Aujourd’hui, seules l’entreprise American Bell et l’entreprise Piazza Monte Grappa disposent encore de ce type de technologie, et le prototype italien devrait bientôt obtenir l’homologation en tant que véhicule civil. « Ensuite, nous évaluerons les missions militaires », ajoute Cingolani.

Mais le véritable produit phare dans le domaine aérien sera le Global Combat Air Program (GCAP).
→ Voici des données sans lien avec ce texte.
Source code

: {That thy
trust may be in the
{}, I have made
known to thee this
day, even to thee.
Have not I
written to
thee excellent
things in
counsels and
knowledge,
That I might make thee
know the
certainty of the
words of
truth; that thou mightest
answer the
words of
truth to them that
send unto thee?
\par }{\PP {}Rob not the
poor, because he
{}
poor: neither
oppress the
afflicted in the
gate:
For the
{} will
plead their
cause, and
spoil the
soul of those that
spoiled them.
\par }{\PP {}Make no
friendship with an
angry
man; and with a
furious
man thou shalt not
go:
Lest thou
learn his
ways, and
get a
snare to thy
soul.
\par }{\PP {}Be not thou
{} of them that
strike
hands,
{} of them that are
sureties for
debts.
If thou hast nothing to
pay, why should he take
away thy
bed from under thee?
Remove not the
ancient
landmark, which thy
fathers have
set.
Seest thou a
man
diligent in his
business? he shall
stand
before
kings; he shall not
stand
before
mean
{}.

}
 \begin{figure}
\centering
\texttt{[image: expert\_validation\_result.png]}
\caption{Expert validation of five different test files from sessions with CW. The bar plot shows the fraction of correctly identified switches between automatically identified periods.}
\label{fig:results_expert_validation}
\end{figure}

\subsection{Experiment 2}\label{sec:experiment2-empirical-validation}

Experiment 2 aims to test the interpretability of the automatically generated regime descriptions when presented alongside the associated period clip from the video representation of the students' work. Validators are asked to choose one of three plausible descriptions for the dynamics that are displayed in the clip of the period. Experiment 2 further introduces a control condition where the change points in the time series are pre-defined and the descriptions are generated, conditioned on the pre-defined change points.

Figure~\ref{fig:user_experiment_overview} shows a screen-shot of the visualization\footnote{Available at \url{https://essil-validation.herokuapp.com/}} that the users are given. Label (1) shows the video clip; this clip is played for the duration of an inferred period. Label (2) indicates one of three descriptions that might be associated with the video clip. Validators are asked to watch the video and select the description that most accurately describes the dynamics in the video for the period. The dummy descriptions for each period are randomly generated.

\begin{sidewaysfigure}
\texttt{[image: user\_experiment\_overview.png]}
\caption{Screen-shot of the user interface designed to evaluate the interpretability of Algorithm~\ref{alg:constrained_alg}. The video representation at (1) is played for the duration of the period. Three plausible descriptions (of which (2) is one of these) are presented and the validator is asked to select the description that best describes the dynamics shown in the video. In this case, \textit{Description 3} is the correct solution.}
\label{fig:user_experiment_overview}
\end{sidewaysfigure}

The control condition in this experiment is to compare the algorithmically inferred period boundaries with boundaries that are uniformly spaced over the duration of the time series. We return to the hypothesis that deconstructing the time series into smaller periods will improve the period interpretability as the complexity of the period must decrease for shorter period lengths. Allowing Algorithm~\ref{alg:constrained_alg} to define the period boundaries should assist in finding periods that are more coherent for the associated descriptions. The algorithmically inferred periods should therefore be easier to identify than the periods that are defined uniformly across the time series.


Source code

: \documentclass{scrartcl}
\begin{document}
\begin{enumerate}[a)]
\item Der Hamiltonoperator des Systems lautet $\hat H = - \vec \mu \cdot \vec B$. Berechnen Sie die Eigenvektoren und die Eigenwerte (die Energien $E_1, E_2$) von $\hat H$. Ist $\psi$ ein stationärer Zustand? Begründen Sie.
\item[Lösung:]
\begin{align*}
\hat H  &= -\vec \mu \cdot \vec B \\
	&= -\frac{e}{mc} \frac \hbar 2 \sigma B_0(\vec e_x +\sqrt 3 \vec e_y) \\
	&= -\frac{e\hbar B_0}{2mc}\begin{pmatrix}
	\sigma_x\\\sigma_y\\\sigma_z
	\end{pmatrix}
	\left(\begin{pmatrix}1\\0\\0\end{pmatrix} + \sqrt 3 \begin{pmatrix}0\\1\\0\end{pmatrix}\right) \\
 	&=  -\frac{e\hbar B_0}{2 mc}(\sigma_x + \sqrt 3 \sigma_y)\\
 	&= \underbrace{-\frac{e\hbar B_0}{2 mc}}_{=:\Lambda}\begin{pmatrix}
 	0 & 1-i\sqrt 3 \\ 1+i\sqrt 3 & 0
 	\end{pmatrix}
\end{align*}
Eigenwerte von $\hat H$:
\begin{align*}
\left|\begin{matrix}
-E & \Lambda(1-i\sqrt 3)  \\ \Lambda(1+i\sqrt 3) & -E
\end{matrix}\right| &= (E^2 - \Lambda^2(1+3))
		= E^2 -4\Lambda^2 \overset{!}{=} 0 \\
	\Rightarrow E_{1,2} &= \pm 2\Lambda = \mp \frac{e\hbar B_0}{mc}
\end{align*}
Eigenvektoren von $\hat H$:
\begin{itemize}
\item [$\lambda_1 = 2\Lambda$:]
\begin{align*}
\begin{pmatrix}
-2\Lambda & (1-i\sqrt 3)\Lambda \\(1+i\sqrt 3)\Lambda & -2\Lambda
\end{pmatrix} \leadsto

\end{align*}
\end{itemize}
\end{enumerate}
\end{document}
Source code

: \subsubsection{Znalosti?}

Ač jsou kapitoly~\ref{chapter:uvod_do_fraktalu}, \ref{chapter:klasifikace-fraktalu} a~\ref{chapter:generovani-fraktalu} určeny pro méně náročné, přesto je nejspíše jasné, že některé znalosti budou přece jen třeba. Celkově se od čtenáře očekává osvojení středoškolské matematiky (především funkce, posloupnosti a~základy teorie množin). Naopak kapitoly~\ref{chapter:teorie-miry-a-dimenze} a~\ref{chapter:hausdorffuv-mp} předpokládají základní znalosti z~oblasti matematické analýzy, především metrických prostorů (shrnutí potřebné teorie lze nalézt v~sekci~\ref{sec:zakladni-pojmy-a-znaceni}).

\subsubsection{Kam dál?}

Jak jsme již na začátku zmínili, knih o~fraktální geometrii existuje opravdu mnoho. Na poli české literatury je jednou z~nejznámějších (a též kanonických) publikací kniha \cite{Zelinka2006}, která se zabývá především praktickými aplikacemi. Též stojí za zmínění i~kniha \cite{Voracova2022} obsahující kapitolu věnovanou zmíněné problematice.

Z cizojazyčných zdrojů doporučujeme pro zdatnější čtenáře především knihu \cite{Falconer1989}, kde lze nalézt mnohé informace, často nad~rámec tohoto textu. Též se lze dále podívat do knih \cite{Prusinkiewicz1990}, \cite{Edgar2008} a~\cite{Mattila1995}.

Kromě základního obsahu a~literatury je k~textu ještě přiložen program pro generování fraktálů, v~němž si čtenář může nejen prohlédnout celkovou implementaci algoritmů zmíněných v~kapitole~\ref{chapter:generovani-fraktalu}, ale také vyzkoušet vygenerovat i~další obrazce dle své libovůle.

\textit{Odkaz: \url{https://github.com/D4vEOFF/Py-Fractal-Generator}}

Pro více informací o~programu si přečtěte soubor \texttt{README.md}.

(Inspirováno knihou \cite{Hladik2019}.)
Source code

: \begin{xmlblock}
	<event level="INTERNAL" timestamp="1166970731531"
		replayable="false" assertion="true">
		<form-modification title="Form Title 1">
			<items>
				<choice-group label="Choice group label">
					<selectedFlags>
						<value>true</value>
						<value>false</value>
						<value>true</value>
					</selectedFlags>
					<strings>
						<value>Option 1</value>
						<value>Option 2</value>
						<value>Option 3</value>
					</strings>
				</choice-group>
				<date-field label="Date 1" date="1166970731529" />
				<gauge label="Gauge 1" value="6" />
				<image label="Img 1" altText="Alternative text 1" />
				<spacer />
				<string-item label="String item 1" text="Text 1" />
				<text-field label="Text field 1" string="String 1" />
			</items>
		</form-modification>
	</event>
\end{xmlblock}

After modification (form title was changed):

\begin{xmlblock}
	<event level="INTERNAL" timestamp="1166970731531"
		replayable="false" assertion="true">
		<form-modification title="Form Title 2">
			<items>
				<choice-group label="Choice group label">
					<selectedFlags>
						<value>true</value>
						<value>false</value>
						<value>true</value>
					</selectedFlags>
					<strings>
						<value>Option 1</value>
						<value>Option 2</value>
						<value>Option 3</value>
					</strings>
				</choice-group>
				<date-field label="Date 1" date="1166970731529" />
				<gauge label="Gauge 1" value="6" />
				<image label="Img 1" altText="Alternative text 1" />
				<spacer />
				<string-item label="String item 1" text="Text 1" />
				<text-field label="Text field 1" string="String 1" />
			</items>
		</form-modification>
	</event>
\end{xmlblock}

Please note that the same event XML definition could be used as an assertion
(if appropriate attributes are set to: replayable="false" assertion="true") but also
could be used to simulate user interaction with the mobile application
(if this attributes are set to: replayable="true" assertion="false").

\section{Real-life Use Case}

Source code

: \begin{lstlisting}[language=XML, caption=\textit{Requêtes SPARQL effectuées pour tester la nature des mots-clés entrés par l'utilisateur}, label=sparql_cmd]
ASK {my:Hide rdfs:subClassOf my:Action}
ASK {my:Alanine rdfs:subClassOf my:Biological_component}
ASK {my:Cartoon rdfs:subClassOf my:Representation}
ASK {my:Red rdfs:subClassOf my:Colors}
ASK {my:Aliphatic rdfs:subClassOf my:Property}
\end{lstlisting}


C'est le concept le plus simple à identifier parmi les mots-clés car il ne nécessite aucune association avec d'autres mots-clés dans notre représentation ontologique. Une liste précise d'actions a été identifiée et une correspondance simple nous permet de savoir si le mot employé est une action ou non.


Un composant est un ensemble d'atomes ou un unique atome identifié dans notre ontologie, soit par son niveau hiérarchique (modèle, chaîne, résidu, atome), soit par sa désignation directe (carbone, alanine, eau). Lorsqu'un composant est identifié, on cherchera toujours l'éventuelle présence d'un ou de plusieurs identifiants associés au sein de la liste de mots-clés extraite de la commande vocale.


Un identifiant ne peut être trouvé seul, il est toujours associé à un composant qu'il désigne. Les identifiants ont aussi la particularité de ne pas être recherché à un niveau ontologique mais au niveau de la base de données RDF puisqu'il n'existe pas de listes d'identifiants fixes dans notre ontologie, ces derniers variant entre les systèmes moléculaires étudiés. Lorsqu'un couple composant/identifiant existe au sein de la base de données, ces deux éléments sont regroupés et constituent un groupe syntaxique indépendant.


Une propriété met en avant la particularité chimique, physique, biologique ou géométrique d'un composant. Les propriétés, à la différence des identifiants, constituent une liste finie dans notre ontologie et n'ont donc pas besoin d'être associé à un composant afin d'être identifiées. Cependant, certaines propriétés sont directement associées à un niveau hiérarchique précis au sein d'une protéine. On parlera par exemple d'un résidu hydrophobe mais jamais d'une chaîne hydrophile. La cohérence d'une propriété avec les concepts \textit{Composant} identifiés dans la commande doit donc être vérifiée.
Il s’agit d’un chasseur furtif de sixième génération qui sera invisible pour les radars et qui permettra de contrôler à distance une flotte de drones sans pilote : un « porte-avions dans le ciel », a déclaré Cingolani.

Il y a une semaine, la coentreprise entre l’italien Leonardo, le britannique BAE Systems et le japonais Mitsubishi a été signée, ce qui traduit la volonté de soutenir une structure euro-atlantique (étendue au Japon) pour les avions qui remplaceront les flottes de véhicules des pays participants à partir de 2035.

Les coûts prévus pour le développement des drones et des logiciels qui devront gérer l’essaim d’appareils s’élèvent à environ 100 milliards d’euros, c’est pourquoi, pour Cingolani, les Saoudiens seraient les bienvenus dans le projet : « Ils veulent créer une industrie aéronautique “qui puisse s’attacher au programme GCAP et la placer au centre du grand marché du Moyen-Orient”, et ils ont beaucoup d’argent à dépenser.

Il y a aussi la concurrence de FCAS, un consortium de France, d’Allemagne et d’Espagne, pour développer un chasseur avec des caractéristiques similaires à celles du GCAP. Mais selon le PDG italien, les autres alliés européens sont à la traîne par rapport à la nouvelle coentreprise avec Leonardo et, en outre, comme nous l’avons dit il y a quelque temps, les deux programmes ne sont pas nécessairement contradictoires.

Enfin, l’économie spatiale, et notamment les services satellitaires, avec des applications possibles « de la défense à la géologie, de l’agriculture à la géolocalisation ». Pour ce secteur, Cingolani espère une plus grande ouverture au secteur privé et des alliances européennes plus larges et plus fortes, permettant de réduire les particularismes nationaux.

Le message sous-jacent est toujours le même : nous devons créer un complexe militaro-industriel européen qui ne soit pas uniquement militaire, mais qui relie tous les secteurs importants et matures du cycle capitaliste tel qu’il fonctionne aujourd’hui. Il n’y a pas de séparation entre le civil et le militaire, tout cela ne sert qu’à gagner la bataille dans la concurrence mondiale.